Обращение к художественной прозе кроме общих причин было вызвано еще и некоторыми специальными, в частности повышенным интересом к слову, естественным у человека, который пишет почти исключительно о поэзии*. Совершенно очевидно, что в стихе всегда присутствует более интенсивная, сравнительно с прозой, взвешенность и повышенная сосредоточенность слова. Поиски и находки в литературе чаще всего начинаются и почти всегда преобладают в поэзии. Это происходит потому, что поэзия более трудна, чем проза. Читатель поэта более специален, более квалифицирован, чем читатель прозаика. Поэтому он легче и с меньшим отвращением воспринимает новые явления, и эти новые явления в поэзии могут меньше пресекаться, так как идеологическое воздействие, а стало быть, и вред их менее значительны, ибо воздействие поэзии менее широко, чем воздействие прозы. Там же, где мы сталкиваемся с широким воздействием, там, конечно, никакие новации не нужны. Там нужно наиболее простое и короткое влияние, которое (предполагается) более эффективно именно в старых, привычных, традиционных формах, то есть в таких, на восприятие которых не затрачивается дополнительной энергии, непроизводительно расходуемой на овладение новой формой, в то время как все внимание должно быть сосредоточено на том, чтобы дать себя убедить. Несомненно, возникновение новых форм в искусстве первоначально связано с резким снижением непосредственного воздействия.
* "Проблема стихотворного языка", статьи в "Архаистах и новаторах" "Ода как ораторский жанр", "Архаисты и Пушкин", "Пушкин", "Пушкин и Тютчев", "Вопрос о Тютчеве", "Тютчев и Гейне", "Стиховые формы Некрасова", "Блок", "Валерий Брюсов", "Промежуток", "О Хлебникове".

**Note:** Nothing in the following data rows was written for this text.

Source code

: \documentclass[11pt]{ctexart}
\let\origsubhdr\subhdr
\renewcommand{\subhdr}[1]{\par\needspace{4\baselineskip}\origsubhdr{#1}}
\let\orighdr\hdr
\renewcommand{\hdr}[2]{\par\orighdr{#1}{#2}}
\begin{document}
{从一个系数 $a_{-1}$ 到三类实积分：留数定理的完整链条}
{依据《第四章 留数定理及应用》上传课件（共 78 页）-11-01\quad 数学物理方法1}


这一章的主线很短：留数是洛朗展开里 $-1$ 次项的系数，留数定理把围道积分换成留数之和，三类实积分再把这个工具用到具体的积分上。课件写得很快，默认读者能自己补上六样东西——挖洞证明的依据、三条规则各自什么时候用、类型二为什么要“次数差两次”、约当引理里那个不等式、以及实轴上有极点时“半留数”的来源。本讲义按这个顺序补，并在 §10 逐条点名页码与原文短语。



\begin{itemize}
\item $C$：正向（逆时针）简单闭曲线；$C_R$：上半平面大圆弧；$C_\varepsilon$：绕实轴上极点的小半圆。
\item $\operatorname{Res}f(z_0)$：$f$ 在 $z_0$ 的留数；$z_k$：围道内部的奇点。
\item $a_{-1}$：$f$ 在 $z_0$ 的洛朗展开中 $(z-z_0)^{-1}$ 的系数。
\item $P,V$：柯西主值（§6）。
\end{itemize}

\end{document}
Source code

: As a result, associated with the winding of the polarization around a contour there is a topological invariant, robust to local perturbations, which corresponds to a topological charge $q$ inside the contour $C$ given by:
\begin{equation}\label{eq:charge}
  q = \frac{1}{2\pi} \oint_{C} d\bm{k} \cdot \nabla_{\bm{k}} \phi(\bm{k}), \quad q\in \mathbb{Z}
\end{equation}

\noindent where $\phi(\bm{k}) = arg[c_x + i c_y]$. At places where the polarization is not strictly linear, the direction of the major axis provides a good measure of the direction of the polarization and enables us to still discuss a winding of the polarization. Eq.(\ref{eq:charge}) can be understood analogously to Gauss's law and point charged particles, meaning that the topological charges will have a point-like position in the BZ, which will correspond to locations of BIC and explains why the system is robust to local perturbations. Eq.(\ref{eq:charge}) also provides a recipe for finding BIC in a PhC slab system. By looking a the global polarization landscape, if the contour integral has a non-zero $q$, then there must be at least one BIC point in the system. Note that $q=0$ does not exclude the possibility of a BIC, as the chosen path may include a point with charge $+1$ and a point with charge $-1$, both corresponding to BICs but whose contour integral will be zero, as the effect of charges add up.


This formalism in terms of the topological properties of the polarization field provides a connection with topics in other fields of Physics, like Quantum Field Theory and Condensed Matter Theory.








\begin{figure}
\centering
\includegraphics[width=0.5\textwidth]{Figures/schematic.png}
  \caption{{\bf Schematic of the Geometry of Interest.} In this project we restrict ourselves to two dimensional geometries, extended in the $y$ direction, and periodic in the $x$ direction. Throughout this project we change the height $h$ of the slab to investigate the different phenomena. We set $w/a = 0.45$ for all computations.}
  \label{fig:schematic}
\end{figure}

Исследование стиха объясняется самим Тыняновым отнюдь но одним только академическим интересом. В статье "Промежуток", написанной в 1924 году, незадолго до "Кюхли", Тынянов говорит о современном стихе и о современном литературном процессе. (Факт в творчество Тынянова редкий и сам по себе заслуживающий внимания.) В статье явственно недовольство состоянием прозы. Ни одного произведения не названо, но тип обозначен: "Иногда кажется, что это не писатель, а сама инерция написала рассказ и кончила ого обязательно гибелью главного героя или по крайней мере Европы". "Проза живот сейчас огромной силой инерции". Слова "расцвет прозы" Тынянов заключает в кавычки. Он иронизирует: "Написать рассказ не хуже Льва Толстого, по соображениям критики, теперь не трудно"*. Преодоление инерции плохой прозы, выход из тупика он видел в обращении к опыту поэзии с ее более сосредоточенным и взвешенным словом, с ее более пристальным интересом к слову. "У нас есть богатая культура стиха (неизмеримо более богатая, чем культура прозы)". "У нас одна из величайших стиховых культур"**, - пишет он.